“This is the life we signed up for,” my boss answered.
I don’t remember the question.
It came during a newsroom meeting last month, before coronavirus spread across the nation like the virus it is. The context of the conversation we were having — our managing editor, plus our assistant managing editor, and three reporters including myself—referenced 2017’s Hurricane Harvey, and he was saying “You’d be surprised at how comfortable this floor can be,” implying that, having to work or perhaps being stranded and having to work, he slept on the conference room floor. (Realistically, there is no scenario there in which he did not also have to work.)
I remember thinking at the time, Hell, no. If I’m getting quarantined anywhere, it’s going to be at home with my husband and my dog — NOT at the office.
What a hell of a crash course in disaster journalism.
But that is the life I signed up for.
Recently, I was reprimanded by our assistant managing editor via text, after I made the mistake of back-talking her in the group message with the reporters. (She was right to reprimand me; if I was going to say what I did, at the very least I should’ve said it to her privately and not in a group text, where I know she expects me to set an example for the other two reporters because I’ve worked there the longest of us three.)
But part of what she said to me was, “I’ve done nothing on my day off since I woke up but report on prison transfers. It’s the nature of the job sometimes.”
This is the life we signed up for.
Except I didn’t sign up for a pandemic, and I know I’m not the only one. None of us signed up for this — not the media, not the healthcare workers, not those with elderly or immunocompromised family members. Not those who have lost their jobs. Not those who have seen their workloads and stress levels increase.
This is not the life we signed up for, but this is the hand we’ve been dealt.
It’s the nature of life sometimes.
As a reporter, I’m considered an essential worker, so I still have my job and plenty to do — and for that, I am grateful. But if I thought my job was sometimes difficult and often stressful before, what it is now is a hell of a crash course in journalism, particularly regarding a disaster situation.
This is not the life we signed up for but it is the hand we’ve been dealt. It’s the nature of life sometimes.
Here’s what that crash course is teaching me.
My attitude has been poor.
First and foremost, this is what I learned when our assistant managing editor put me in my place, and this is what I continue to learn every day that I do my job. It’s not your normal 9 to 5 and it never will be. It doesn’t matter if I’m working from home, or if I’m feeling tired and burned out, or if I’m dealing with the worst poison oak rash I’ve ever had in my life (which I have been, by the way). None of that matters more than the work that I do, because people are counting on me to do my job, and to do it well.
No matter how much I might feel like slacking off or cutting corners on any given day, I can’t because not only is that a poor representation of my workplace, it’s a poor representation of myself. I owe it to everyone, including myself, to give the best version of myself to my work.
Every adversity presents an opportunity.
Coronavirus sucks. This entire situation sucks. A viral pandemic is probably one of the worst possible disasters that I could be tasked with covering, because, unlike a hurricane or a tropical storm—fairly common threats here on the Gulf Coast—there’s no discernible end to this, and no way of truly sheltering from it.

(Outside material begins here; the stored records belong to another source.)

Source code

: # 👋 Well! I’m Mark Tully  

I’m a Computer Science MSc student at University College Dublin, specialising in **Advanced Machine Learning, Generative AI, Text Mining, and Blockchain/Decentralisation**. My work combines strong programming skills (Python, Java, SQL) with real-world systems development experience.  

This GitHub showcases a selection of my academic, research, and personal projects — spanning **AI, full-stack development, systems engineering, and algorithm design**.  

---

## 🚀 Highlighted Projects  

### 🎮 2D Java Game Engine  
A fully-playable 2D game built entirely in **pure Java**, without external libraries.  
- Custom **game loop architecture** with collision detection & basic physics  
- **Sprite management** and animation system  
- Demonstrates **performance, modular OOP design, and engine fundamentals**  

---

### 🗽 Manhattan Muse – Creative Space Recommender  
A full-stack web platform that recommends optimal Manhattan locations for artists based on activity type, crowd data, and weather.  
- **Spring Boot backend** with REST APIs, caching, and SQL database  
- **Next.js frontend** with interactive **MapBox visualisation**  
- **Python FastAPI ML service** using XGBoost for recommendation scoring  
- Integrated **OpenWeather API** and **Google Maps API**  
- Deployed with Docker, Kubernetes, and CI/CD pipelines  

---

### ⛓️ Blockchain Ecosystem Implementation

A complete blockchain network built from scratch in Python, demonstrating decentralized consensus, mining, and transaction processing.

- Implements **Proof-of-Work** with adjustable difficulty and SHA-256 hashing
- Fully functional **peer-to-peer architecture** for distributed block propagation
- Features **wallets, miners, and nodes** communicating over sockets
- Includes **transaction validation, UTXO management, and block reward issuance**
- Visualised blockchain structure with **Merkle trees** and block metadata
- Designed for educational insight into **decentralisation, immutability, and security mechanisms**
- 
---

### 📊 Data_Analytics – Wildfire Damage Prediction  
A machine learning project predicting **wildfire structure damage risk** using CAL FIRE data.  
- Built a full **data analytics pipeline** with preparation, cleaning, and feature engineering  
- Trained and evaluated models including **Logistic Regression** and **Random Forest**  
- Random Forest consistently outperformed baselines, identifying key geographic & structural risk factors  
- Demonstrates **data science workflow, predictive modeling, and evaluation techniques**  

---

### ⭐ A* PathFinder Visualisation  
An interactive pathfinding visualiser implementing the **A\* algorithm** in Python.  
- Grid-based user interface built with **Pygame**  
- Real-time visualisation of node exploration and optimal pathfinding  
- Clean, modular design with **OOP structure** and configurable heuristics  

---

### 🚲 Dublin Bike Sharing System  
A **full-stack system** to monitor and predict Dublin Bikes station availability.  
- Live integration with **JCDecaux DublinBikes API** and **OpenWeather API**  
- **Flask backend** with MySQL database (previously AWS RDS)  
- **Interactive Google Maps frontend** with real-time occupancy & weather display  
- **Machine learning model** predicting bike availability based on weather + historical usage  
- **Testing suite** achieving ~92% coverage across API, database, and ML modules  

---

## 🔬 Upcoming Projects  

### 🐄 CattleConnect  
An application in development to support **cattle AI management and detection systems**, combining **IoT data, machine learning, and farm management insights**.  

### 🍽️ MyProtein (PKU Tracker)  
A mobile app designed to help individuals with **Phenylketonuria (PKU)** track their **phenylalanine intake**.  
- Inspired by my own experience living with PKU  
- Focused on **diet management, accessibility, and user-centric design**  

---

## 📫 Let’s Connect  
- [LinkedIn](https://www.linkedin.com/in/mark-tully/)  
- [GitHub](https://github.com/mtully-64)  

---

Toward the beginning of all this, our editor and publisher walked through the newsroom and commented that we’re getting a crash course now, through this crisis. We are. It’s a hell of an adversity, and a hell of a learning opportunity. There’s a lot to be taken away from this: how to calmly and consistently report on a disaster. Practice for how to come up with fresh angles of looking at the exact same topic day after day. Ways to communicate and work as a team even when we’re not all consistently in the office like we were before. How to keep the community informed while not causing panic and while finding ways to share strength and spread encouragement.
I contain multitudes.
Walt Whitman was on to something, though this isn’t a rumination about how I contradict myself (which I often do).
On and off, I’ve had a really tough time ever since this started. Being a journalist for a daily newspaper and having little to no experience sometimes felt hard enough and stressful enough before the pandemic. There was even one day toward the beginning that just felt like a series of mental breakdowns—I teared up in the bathroom at work, I broke down on my way to a school board meeting, and I sobbed all the way home after.

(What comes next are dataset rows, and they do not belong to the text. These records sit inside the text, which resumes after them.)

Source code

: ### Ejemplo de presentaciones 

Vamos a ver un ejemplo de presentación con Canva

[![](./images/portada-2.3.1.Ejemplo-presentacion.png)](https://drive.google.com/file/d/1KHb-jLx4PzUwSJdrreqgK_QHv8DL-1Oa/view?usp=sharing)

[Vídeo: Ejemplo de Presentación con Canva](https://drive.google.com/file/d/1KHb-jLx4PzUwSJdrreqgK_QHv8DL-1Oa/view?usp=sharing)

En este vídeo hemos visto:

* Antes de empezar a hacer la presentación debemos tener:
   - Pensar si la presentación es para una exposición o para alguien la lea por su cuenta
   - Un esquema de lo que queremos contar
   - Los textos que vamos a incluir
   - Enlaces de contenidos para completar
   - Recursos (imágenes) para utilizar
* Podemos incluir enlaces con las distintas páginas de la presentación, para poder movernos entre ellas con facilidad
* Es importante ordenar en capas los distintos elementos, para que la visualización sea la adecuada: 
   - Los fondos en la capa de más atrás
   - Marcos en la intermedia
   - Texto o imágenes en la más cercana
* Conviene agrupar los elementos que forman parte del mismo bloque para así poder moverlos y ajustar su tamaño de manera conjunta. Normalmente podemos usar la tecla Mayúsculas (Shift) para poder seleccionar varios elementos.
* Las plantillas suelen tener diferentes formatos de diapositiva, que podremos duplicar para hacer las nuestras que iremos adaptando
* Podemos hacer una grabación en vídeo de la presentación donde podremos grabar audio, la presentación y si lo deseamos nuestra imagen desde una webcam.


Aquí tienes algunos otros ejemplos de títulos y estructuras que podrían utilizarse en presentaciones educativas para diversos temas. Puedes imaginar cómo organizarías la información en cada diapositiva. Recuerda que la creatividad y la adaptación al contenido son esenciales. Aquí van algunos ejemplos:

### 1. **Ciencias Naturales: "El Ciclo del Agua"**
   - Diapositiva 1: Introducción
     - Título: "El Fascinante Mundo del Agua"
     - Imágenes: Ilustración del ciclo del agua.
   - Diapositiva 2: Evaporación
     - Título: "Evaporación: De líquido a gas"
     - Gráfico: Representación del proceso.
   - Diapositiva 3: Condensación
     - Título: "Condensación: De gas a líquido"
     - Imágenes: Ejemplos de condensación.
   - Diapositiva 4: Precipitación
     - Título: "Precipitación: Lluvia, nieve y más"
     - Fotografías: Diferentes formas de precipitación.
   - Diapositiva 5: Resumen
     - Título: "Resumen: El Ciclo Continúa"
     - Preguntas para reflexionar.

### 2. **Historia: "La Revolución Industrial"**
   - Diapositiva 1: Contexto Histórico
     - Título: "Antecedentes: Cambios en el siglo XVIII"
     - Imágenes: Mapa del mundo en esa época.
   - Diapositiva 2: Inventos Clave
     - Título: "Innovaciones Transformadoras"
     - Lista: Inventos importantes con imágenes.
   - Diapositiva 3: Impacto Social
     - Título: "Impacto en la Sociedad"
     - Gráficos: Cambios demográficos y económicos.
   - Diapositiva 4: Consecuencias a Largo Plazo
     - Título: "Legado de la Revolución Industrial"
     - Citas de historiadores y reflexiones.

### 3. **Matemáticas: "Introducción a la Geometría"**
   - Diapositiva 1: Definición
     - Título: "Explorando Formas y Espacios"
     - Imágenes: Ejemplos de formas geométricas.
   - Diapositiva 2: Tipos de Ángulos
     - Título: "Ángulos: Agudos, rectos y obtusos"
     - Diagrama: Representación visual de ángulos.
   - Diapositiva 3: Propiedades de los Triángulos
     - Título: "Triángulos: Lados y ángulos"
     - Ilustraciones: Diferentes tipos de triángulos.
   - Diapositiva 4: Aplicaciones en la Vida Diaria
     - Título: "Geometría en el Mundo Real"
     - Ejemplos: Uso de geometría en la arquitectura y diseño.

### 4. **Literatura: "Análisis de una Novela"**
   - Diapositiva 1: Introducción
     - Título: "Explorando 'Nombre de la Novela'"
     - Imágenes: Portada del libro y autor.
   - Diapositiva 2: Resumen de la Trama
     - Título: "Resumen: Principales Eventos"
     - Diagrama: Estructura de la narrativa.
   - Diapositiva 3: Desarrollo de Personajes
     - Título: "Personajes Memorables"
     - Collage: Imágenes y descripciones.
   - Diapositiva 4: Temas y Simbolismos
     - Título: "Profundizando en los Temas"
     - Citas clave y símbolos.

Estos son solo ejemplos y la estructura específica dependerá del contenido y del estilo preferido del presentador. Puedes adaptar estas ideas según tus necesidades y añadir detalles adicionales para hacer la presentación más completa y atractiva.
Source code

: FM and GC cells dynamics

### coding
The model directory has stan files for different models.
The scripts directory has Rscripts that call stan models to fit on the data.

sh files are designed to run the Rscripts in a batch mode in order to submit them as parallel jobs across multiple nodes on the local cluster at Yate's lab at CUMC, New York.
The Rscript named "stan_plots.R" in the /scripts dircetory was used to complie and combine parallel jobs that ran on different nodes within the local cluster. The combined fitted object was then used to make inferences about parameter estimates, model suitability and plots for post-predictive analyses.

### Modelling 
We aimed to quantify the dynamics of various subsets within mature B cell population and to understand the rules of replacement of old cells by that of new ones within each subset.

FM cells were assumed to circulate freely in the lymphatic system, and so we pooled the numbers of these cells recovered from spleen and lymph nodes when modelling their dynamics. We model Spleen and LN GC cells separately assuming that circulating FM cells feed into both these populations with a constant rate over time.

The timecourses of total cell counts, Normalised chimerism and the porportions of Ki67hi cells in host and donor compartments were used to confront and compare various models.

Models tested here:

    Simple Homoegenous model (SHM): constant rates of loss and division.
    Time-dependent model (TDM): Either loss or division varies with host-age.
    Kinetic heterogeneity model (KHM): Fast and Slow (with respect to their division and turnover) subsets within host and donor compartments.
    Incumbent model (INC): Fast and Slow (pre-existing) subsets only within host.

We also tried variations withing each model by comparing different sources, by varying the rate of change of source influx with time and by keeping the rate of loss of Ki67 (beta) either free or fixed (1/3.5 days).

I cried earlier this week while I was texting my mom—I thought it was because I miss my parents and I’m afraid I won’t get to visit them next month like I’d planned. But I think it might be because she was telling me all the things I need to hear.
“You underestimate yourself and you always have,” she said, and she’s right. I do. I always have. But now is not the time to underestimate what I’m capable of, and I am capable of so much more than I think.
It’s for me to decide whether I can handle my job in these circumstances. It’s for me to decide whether I will be successful.
It’s for me to decide that I contain multitudes.